I have a below tools
This is my sbt code to import the libraries
libraryDependencies ++= Seq(
"javassist" % "javassist" % "3.12.1.GA" ,
"com.typesafe" % "config" % "1.3.4",
"org.apache.spark" %% "spark-core" % sparkVersion,
"org.apache.spark" %% "spark-sql" % sparkVersion ,
"com.datastax.spark" %% "spark-cassandra-connector" % "2.4.1",
"com.twitter" % "jsr166e" % "1.1.0",
"com.amazonaws" % "aws-java-sdk" % "1.11.592"

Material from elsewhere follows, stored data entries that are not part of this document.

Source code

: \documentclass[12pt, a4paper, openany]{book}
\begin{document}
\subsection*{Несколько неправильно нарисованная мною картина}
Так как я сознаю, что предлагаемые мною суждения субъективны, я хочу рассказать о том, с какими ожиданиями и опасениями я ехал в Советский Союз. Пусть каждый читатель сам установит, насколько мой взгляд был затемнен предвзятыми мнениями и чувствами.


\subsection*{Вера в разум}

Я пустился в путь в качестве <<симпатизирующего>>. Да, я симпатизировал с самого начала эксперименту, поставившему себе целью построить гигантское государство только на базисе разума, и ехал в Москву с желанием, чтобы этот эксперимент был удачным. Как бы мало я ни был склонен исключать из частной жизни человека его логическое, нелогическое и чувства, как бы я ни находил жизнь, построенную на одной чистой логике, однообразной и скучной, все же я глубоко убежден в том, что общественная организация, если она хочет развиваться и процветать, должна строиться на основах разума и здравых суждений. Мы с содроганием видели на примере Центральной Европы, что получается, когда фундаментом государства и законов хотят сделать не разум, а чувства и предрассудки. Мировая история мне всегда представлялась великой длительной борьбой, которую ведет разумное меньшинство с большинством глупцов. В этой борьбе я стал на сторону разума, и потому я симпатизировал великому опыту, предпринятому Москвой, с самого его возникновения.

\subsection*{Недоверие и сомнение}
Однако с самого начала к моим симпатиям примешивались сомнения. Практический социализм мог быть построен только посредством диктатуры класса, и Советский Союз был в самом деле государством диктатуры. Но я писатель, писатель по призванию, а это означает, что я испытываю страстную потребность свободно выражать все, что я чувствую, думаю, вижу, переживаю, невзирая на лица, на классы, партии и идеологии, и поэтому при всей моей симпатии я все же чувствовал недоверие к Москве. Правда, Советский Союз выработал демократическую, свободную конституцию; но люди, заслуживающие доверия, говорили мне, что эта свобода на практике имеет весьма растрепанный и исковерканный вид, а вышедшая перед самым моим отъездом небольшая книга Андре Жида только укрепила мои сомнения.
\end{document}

"org.apache.hadoop" % "hadoop-aws" % "2.7.3",
"org.apache.spark" %% "spark-catalyst" % sparkVersion
)
My scala code is as below
val rdd = sparkSession.sparkContext.parallelize(
Seq(
("first", Array(2.0, 1.0, 2.1, 5.4)),
("test", Array(1.5, 0.5, 0.9, 3.7)),
("choose", Array(8.0, 2.9, 9.1, 2.5))
)
)
val dfWithoutSchema = sparkSession.createDataFrame(rdd)
sparkSession.sparkContext.hadoopConfiguration.set("fs.s3a.access.key", "XXXXXX")

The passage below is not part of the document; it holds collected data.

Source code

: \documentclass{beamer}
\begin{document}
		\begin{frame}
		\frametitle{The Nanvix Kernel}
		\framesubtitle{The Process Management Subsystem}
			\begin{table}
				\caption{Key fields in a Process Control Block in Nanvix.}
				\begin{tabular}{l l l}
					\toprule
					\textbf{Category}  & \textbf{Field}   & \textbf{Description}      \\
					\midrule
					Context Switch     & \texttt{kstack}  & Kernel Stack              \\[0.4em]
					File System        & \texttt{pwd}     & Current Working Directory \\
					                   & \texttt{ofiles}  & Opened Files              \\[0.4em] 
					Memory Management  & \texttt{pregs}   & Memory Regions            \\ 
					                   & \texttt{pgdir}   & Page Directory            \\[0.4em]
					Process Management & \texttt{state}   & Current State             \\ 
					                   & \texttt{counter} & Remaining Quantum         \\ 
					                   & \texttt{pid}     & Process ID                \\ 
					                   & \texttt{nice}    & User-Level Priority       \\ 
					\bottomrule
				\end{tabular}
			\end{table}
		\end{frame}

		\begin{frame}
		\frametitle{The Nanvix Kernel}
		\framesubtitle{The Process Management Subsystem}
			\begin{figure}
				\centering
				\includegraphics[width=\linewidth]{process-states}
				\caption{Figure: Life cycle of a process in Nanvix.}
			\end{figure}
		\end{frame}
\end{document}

sparkSession.sparkContext.hadoopConfiguration.set("fs.s3a.secret.key", "XXXXXXX")
sparkSession.sparkContext.hadoopConfiguration.set("fs.s3a.impl", "org.apache.hadoop.fs.s3a.S3AFileSystem")
dfWithoutSchema.write
.mode("overwrite")
.parquet("s3a://test-daily-extracts/sample2")
when i compile through SBT i am getting no errors. But when I run the code I am getting the error as
java.lang.NoClassDefFoundError: com/amazonaws/auth/AWSCredentialsProvider
and my stack trace is as below
at java.lang.Class.forName0(Native Method)

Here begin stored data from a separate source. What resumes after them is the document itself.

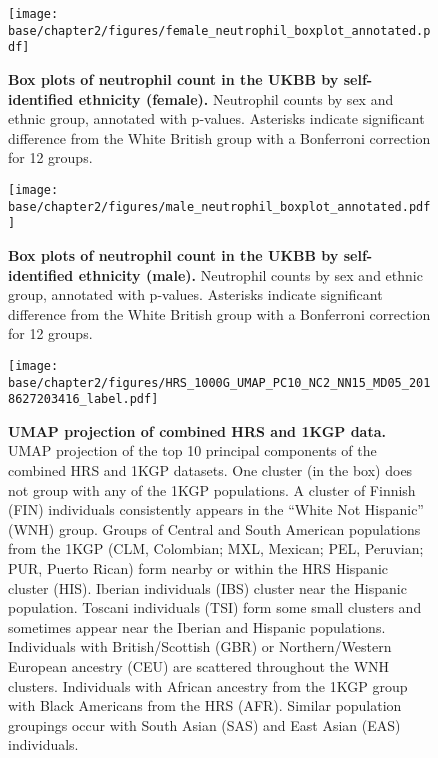 \newpage

\begin{figure}[ht]
    \centering
    \texttt{[image: base/chapter2/figures/female\_neutrophil\_boxplot\_annotated.pdf]}
    \caption[Box plots of neutrophil count in the UKBB by self-identified ethnicity (female)]{\textbf{Box plots of neutrophil count in the UKBB by self-identified ethnicity (female).} Neutrophil counts by sex and ethnic group, annotated with p-values. Asterisks indicate significant difference from the White British group with a Bonferroni correction for 12 groups.}
    \label{fig:supp_box_neutrophill_f}
\end{figure}

\newpage

\begin{figure}[ht]
    \centering
    \texttt{[image: base/chapter2/figures/male\_neutrophil\_boxplot\_annotated.pdf]}
    \caption[Box plots of neutrophil count in the UKBB by self-identified ethnicity (male)]{\textbf{Box plots of neutrophil count in the UKBB by self-identified ethnicity (male).} Neutrophil counts by sex and ethnic group, annotated with p-values. Asterisks indicate significant difference from the White British group with a Bonferroni correction for 12 groups.}
    \label{fig:supp_box_neutrophill_m}
\end{figure}

\newpage

\begin{figure}[ht]
    \centering
    \texttt{[image: base/chapter2/figures/HRS\_1000G\_UMAP\_PC10\_NC2\_NN15\_MD05\_2018627203416\_label.pdf]}
    \caption[UMAP projection of combined HRS and 1KGP data]{\textbf{UMAP projection of combined HRS and 1KGP data.} UMAP projection of the top 10 principal components of the combined HRS and 1KGP datasets. One cluster (in the box) does not group with any of the 1KGP populations. A cluster of Finnish (FIN) individuals consistently appears in the ``White Not Hispanic'' (WNH) group. Groups of Central and South American populations from the 1KGP (CLM, Colombian; MXL, Mexican; PEL, Peruvian; PUR, Puerto Rican) form nearby or within the HRS Hispanic cluster (HIS). Iberian individuals (IBS) cluster near the Hispanic population. Toscani individuals (TSI) form some small clusters and sometimes appear near the Iberian and Hispanic populations. Individuals with British/Scottish (GBR) or Northern/Western European ancestry (CEU) are scattered throughout the WNH clusters. Individuals with African ancestry from the 1KGP group with Black Americans from the HRS (AFR). Similar population groupings occur with South Asian (SAS) and East Asian (EAS) individuals.}
    \label{fig:supp_hrs_1000g}
\end{figure}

at java.lang.Class.forName(Class.java:348)
at org.apache.hadoop.conf.Configuration.getClassByNameOrNull(Configuration.java:2134)
at org.apache.hadoop.conf.Configuration.getClassByName(Configuration.java:2099)
at org.apache.hadoop.conf.Configuration.getClass(Configuration.java:2193)
at org.apache.hadoop.fs.FileSystem.getFileSystemClass(FileSystem.java:2654)
at org.apache.hadoop.fs.FileSystem.createFileSystem(FileSystem.java:2667)
at org.apache.hadoop.fs.FileSystem.access$200(FileSystem.java:94)
at org.apache.hadoop.fs.FileSystem$Cache.getInternal(FileSystem.java:2703)
at org.apache.hadoop.fs.FileSystem$Cache.get(FileSystem.java:2685)
at org.apache.hadoop.fs.FileSystem.get(FileSystem.java:373)
at org.apache.hadoop.fs.Path.getFileSystem(Path.java:295)
at org.apache.hadoop.mapreduce.lib.output.FileOutputCommitter.<init>(FileOutputCommitter.java:113)
at org.apache.hadoop.mapreduce.lib.output.FileOutputCommitter.<init>(FileOutputCommitter.java:88)
at org.apache.parquet.hadoop.ParquetOutputCommitter.<init>(ParquetOutputCommitter.java:43)
at org.apache.parquet.hadoop.ParquetOutputFormat.getOutputCommitter(ParquetOutputFormat.java:442)
at org.apache.spark.internal.io.HadoopMapReduceCommitProtocol.setupCommitter(HadoopMapReduceCommitProtocol.scala:100)
at org.apache.spark.sql.execution.datasources.SQLHadoopMapReduceCommitProtocol.setupCommitter(SQLHadoopMapReduceCommitProtocol.scala:40)
at org.apache.spark.internal.io.HadoopMapReduceCommitProtocol.setupTask(HadoopMapReduceCommitProtocol.scala:217)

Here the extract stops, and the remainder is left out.